## SOURCE DATA
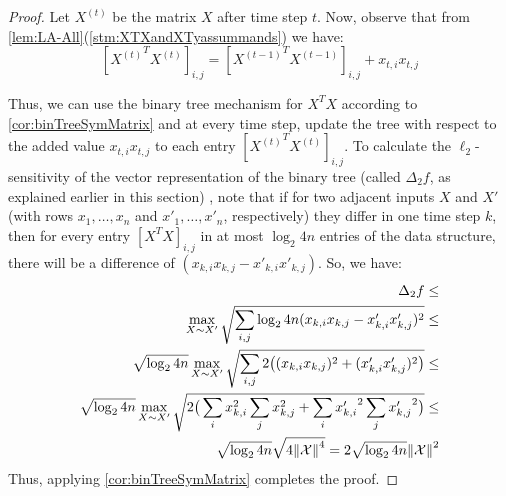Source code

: \documentclass{article}
\let\originalleft\left
\let\originalright\right
\renewcommand{\left}{\mathopen{}\mathclose\bgroup\originalleft}
\renewcommand{\right}{\aftergroup\egroup\originalright}
\numberwithin{equation}{section}
\newcommand{\norm}[1]{\left\lVert#1\right\rVert}
\newcommand{\mc}{\mathcal}
\begin{document}
\begin{proof}
    Let $X^{(t)}$ be the matrix $X$ after time step $t$. Now, observe that from \cref{lem:LA-All}(\cref{stm:XTXandXTyassummands}) we have:
    $$[{X^{(t)}}^T{X^{(t)}}]_{i,j}=[{X^{(t-1)}}^T{X^{(t-1)}}]_{i,j}+x_{t,i}x_{t,j}$$
    
    Thus, we can use the binary tree mechanism for $X^TX$ according to \cref{cor:binTreeSymMatrix} and at every time step, update the tree with respect to the added value $x_{t,i}x_{t,j}$ to each entry $[{X^{(t)}}^T{X^{(t)}}]_{i,j}$.
    To calculate the $\ell_2$-sensitivity of the vector representation of the binary tree (called $\Delta_2f$, as explained earlier in this section)
    , note that if for two adjacent inputs $X$ and $X'$ (with rows $x_1,\ldots,x_n$ and $x'_1,\ldots,x'_n$, respectively) they differ in one time step $k$, then for every entry $[X^TX]_{i,j}$ in at most $\log_2{4n}$ entries of the data structure, there will be a difference of $(x_{k,i}x_{k,j}-x'_{k,i}x'_{k,j})$. So, we have:
    \begin{align*}
        \Delta_2f\le&\\\max_{X\sim X'}\sqrt{\sum_{i,j}\log_2{4n}(x_{k,i}x_{k,j}-x'_{k,i}x'_{k,j})^2}\leq&\\ \sqrt{\log_2{4n}}\max_{X\sim X'}\sqrt{\sum_{i,j}2\big((x_{k,i}x_{k,j})^2+(x'_{k,i}x'_{k,j})^2\big)}
    \leq&\\ \sqrt{\log_2{4n}}\max_{X\sim X'}\sqrt{2\big( \sum_{i} {x_{k,i}^{2}} \sum_j {x_{k,j}^{2}} + \sum_{i} {{x'_{k,i}}^{2}} \sum_{j} {{x'_{k,j}}^{2}} \big)}
    \leq&\\ \sqrt{\log_2{4n}}\sqrt{4{\norm{\mc{X}}}^4}=2\sqrt{\log_2{4n}}\norm{\mc{X}}^2
    \end{align*}    
    Thus, applying \cref{cor:binTreeSymMatrix} completes the proof.
\end{proof}
\end{document}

## THE TASK
Reprint the entries above exactly, images removed.

## TASK ANSWER
Source code

: \documentclass{article}
\let\originalleft\left
\let\originalright\right
\renewcommand{\left}{\mathopen{}\mathclose\bgroup\originalleft}
\renewcommand{\right}{\aftergroup\egroup\originalright}
\numberwithin{equation}{section}
\newcommand{\norm}[1]{\left\lVert#1\right\rVert}
\newcommand{\mc}{\mathcal}
\begin{document}
\begin{proof}
    Let $X^{(t)}$ be the matrix $X$ after time step $t$. Now, observe that from \cref{lem:LA-All}(\cref{stm:XTXandXTyassummands}) we have:
    $$[{X^{(t)}}^T{X^{(t)}}]_{i,j}=[{X^{(t-1)}}^T{X^{(t-1)}}]_{i,j}+x_{t,i}x_{t,j}$$
    
    Thus, we can use the binary tree mechanism for $X^TX$ according to \cref{cor:binTreeSymMatrix} and at every time step, update the tree with respect to the added value $x_{t,i}x_{t,j}$ to each entry $[{X^{(t)}}^T{X^{(t)}}]_{i,j}$.
    To calculate the $\ell_2$-sensitivity of the vector representation of the binary tree (called $\Delta_2f$, as explained earlier in this section)
    , note that if for two adjacent inputs $X$ and $X'$ (with rows $x_1,\ldots,x_n$ and $x'_1,\ldots,x'_n$, respectively) they differ in one time step $k$, then for every entry $[X^TX]_{i,j}$ in at most $\log_2{4n}$ entries of the data structure, there will be a difference of $(x_{k,i}x_{k,j}-x'_{k,i}x'_{k,j})$. So, we have:
    \begin{align*}
        \Delta_2f\le&\\\max_{X\sim X'}\sqrt{\sum_{i,j}\log_2{4n}(x_{k,i}x_{k,j}-x'_{k,i}x'_{k,j})^2}\leq&\\ \sqrt{\log_2{4n}}\max_{X\sim X'}\sqrt{\sum_{i,j}2\big((x_{k,i}x_{k,j})^2+(x'_{k,i}x'_{k,j})^2\big)}
    \leq&\\ \sqrt{\log_2{4n}}\max_{X\sim X'}\sqrt{2\big( \sum_{i} {x_{k,i}^{2}} \sum_j {x_{k,j}^{2}} + \sum_{i} {{x'_{k,i}}^{2}} \sum_{j} {{x'_{k,j}}^{2}} \big)}
    \leq&\\ \sqrt{\log_2{4n}}\sqrt{4{\norm{\mc{X}}}^4}=2\sqrt{\log_2{4n}}\norm{\mc{X}}^2
    \end{align*}    
    Thus, applying \cref{cor:binTreeSymMatrix} completes the proof.
\end{proof}
\end{document}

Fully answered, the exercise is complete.